Extending For Your Organization

Custom Components

AutoTransform is a generic framework for defining automated code transformations, but may not provide all components needed by your specific organization. Fret not, AutoTransform is built to be extended!

If no existing components support the use case needed for your organization, custom components can be used with AutoTransform. Creating a custom component is a fairly straight forward process. First, you need to write a new component class that inherits from the base for the type of component you are building (i.e. Transformer for a new Transformer component). Once that component is written and included in your python path, you need to add it to the custom component importing that AutoTransform uses.

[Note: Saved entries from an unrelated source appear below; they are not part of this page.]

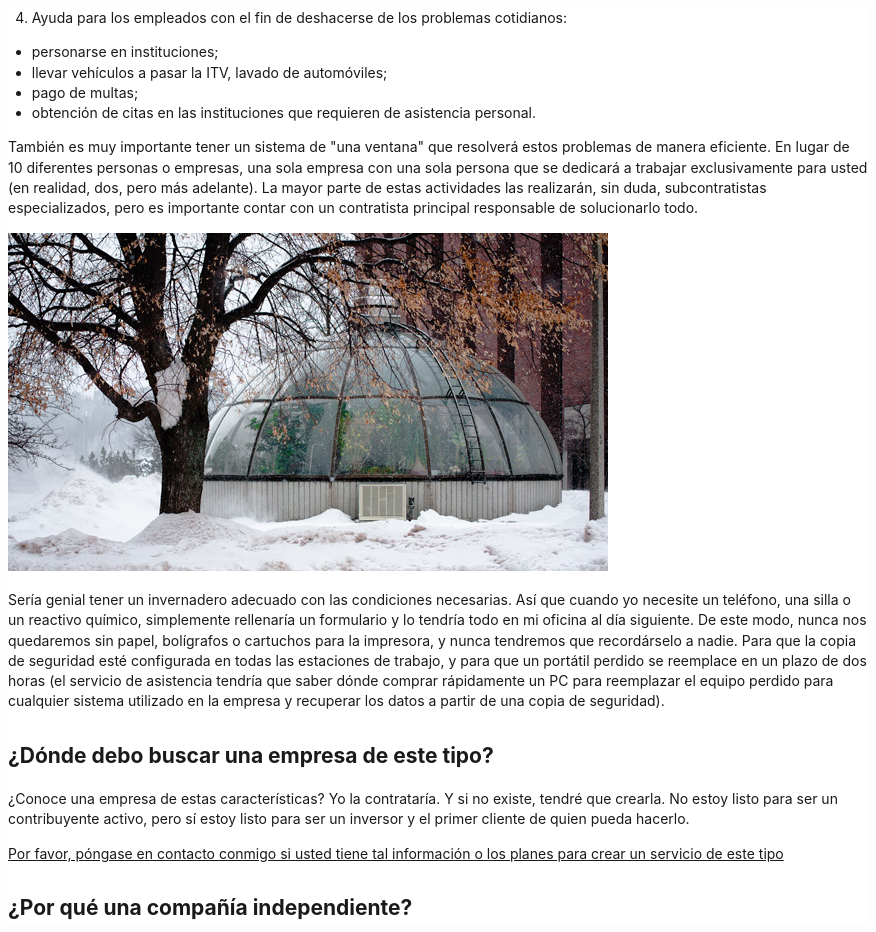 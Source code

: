 4. Ayuda para los empleados con el fin de deshacerse de los problemas cotidianos: 
* personarse en instituciones; 
* llevar vehículos a pasar la ITV, lavado de automóviles; 
* pago de multas; 
* obtención de citas en las instituciones que requieren de asistencia personal. 

También es muy importante tener un sistema de "una ventana" que resolverá estos problemas de manera eficiente. 
En lugar de 10 diferentes personas o empresas, una sola empresa con una sola persona que se dedicará a trabajar exclusivamente para usted (en realidad, dos, pero más adelante). La mayor parte de estas actividades las realizarán, sin duda, subcontratistas especializados, pero es importante contar con un contratista principal responsable de solucionarlo todo.

<a href="https://flic.kr/p/e1bxtk"><img src="/images/greenhouse.jpg" width="600" height="338" alt="Un invernadero"></a>

Sería genial tener un invernadero adecuado con las condiciones necesarias. Así que cuando yo necesite un teléfono, una silla o un reactivo químico, simplemente rellenaría un formulario y lo tendría todo en mi oficina al día siguiente. De este modo, nunca nos quedaremos sin papel, bolígrafos o cartuchos para la impresora, y nunca tendremos que recordárselo a nadie. Para que la copia de seguridad esté configurada en todas las estaciones de trabajo, y para que un portátil perdido se reemplace en un plazo de dos horas (el servicio de asistencia tendría que saber dónde comprar rápidamente un PC para reemplazar el equipo perdido para cualquier sistema utilizado en la empresa y recuperar los datos a partir de una copia de seguridad). 

## ¿Dónde debo buscar una empresa de este tipo? 

¿Conoce una empresa de estas características? Yo la contrataría. Y si no existe, tendré que crearla. No estoy listo para ser un contribuyente activo, pero sí estoy listo para ser un inversor y el primer cliente de quien pueda hacerlo. 

<a class="btn btn-primary btn-lg active" href="http://vk.com/vassiliphilippov" role="button">Por favor, póngase en contacto conmigo si usted tiene tal información o los planes para crear un servicio de este tipo</a>


## ¿Por qué una compañía independiente?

Custom components are imported using a JSON encoded files where the files are of the format:

{
    "<component_name>": {
        "class_name": "<The name of the class>",
        "module": "<Fully qualified module containing the class>"
    },
    ...
}

The component_directory setting in the config represents the directory where these files are stored. Each component type has a file in this directory, i.e. batchers.json. These can easily be modified through the autotransform settings --custom-components --update command. Leaving off --update will simply display existing import information.

An example Pull Request which adds a formatting transformer and associated schema can be found here.

The pieces of this Pull Request are the following:

  • A new component is added in autotransform/components/atexample/format.py along with an __init__.py file to set up a python package. The transformer here is a simple example that is redundant with existing components, but demonstrates how one might write a format Transformer.

  • The config is updated to point at autotransform/components as the location where the custom component JSON files are located.

  • The new component is added to transformer.json under the name format.

  • This new component is used in the schema format.json using the name custom/format (all custom components are prefixed with custom/).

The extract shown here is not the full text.